Stored entries
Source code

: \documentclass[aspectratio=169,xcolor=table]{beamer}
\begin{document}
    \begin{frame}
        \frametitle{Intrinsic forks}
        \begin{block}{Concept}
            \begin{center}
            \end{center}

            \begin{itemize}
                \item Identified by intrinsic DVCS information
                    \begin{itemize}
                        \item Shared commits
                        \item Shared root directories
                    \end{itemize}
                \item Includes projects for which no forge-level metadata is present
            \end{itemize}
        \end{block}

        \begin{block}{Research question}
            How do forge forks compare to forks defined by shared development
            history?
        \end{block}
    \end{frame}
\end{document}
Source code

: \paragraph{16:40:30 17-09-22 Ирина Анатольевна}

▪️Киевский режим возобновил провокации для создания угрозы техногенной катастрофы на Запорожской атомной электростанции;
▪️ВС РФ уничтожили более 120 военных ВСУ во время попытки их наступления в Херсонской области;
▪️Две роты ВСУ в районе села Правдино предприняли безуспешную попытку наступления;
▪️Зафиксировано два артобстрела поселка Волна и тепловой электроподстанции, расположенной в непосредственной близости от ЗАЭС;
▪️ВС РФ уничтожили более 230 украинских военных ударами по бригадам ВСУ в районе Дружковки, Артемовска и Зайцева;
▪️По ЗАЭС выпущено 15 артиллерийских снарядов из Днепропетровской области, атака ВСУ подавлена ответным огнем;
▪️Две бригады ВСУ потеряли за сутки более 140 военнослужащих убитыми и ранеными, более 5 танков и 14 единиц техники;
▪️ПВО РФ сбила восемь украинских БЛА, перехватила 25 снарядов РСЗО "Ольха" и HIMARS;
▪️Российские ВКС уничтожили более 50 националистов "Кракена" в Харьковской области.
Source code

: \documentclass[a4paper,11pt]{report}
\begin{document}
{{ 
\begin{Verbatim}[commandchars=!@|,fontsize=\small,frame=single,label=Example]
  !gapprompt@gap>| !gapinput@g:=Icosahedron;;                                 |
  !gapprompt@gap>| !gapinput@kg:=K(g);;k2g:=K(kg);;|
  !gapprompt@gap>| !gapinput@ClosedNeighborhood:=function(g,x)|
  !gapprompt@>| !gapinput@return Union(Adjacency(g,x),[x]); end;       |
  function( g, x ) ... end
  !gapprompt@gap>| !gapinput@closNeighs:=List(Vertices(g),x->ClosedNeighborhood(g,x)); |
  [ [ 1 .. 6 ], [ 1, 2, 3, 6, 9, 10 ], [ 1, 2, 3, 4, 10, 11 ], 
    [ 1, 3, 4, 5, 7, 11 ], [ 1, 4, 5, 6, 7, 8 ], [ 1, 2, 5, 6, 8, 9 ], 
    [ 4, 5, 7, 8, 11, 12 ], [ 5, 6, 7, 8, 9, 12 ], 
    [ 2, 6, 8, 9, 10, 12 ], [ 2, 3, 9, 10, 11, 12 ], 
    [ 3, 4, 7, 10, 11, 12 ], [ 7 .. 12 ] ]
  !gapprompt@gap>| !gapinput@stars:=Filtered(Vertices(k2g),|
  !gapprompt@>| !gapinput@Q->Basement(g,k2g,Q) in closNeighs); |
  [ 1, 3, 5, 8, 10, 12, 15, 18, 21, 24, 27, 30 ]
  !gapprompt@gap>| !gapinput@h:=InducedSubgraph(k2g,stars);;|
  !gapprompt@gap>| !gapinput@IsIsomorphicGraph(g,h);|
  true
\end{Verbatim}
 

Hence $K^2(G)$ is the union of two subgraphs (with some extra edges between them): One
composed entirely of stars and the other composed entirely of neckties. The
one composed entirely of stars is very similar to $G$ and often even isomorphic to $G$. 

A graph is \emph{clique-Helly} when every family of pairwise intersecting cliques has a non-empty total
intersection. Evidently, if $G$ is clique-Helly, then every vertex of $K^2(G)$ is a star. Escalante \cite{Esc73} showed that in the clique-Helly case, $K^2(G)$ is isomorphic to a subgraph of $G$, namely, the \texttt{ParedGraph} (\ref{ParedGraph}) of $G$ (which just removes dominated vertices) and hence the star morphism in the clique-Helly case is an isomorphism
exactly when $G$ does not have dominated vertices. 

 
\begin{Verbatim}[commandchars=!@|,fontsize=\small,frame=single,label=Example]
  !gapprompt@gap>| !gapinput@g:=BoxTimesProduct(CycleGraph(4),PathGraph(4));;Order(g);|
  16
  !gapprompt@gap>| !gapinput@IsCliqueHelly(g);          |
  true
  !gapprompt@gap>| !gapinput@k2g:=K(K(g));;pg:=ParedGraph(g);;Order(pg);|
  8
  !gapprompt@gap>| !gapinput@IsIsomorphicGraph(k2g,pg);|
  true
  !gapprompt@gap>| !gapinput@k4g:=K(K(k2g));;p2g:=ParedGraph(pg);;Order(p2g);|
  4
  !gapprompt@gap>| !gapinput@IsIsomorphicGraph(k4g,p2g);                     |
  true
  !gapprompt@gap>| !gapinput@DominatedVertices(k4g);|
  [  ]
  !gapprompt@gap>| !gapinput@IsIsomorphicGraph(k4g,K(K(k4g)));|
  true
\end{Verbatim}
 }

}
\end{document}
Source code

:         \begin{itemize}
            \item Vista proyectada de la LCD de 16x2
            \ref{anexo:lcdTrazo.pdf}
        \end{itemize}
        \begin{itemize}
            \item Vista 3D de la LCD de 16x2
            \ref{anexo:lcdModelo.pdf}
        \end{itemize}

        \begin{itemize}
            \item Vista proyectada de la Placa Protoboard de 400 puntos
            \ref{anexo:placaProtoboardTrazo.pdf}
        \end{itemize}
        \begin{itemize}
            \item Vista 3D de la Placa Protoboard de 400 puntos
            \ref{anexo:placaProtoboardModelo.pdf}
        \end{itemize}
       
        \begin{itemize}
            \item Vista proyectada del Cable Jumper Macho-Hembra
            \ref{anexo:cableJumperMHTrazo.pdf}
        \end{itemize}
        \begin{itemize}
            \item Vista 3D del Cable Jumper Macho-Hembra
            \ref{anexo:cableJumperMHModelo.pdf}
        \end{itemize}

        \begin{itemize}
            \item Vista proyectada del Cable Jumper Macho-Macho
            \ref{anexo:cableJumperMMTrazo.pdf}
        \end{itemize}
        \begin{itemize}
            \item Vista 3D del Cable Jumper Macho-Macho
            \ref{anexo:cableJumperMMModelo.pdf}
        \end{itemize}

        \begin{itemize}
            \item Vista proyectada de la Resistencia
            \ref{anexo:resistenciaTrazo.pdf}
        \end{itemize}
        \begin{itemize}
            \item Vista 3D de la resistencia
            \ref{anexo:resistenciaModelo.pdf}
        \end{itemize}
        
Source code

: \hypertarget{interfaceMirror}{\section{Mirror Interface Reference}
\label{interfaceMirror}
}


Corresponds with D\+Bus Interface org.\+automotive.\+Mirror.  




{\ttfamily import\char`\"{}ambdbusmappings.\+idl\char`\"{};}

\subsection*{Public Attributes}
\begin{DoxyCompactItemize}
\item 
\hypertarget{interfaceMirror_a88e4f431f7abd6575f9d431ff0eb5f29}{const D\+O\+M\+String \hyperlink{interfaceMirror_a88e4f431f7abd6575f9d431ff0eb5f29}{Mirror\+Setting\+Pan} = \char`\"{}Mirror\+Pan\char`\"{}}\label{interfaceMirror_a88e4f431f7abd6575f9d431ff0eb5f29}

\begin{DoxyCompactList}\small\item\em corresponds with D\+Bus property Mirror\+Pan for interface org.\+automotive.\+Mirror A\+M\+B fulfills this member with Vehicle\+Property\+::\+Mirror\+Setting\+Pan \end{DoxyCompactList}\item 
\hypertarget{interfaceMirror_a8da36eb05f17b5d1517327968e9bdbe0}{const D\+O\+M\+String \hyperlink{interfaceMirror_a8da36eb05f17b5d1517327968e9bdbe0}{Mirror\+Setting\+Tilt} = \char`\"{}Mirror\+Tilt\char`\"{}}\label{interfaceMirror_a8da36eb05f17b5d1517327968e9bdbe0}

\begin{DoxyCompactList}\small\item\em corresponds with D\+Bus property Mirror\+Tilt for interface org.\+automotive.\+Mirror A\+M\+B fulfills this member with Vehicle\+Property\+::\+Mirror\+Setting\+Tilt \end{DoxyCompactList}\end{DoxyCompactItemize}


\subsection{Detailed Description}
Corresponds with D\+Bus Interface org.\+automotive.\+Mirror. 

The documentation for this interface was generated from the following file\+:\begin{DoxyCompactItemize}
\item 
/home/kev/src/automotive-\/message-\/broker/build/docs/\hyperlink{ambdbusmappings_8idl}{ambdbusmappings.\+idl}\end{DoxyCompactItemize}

WORK ITEM
Filter the records down to the lines containing the word "более", and copy those.

SOLUTION
▪️ВС РФ уничтожили более 120 военных ВСУ во время попытки их наступления в Херсонской области;
▪️ВС РФ уничтожили более 230 украинских военных ударами по бригадам ВСУ в районе Дружковки, Артемовска и Зайцева;
▪️Две бригады ВСУ потеряли за сутки более 140 военнослужащих убитыми и ранеными, более 5 танков и 14 единиц техники;
▪️Российские ВКС уничтожили более 50 националистов "Кракена" в Харьковской области.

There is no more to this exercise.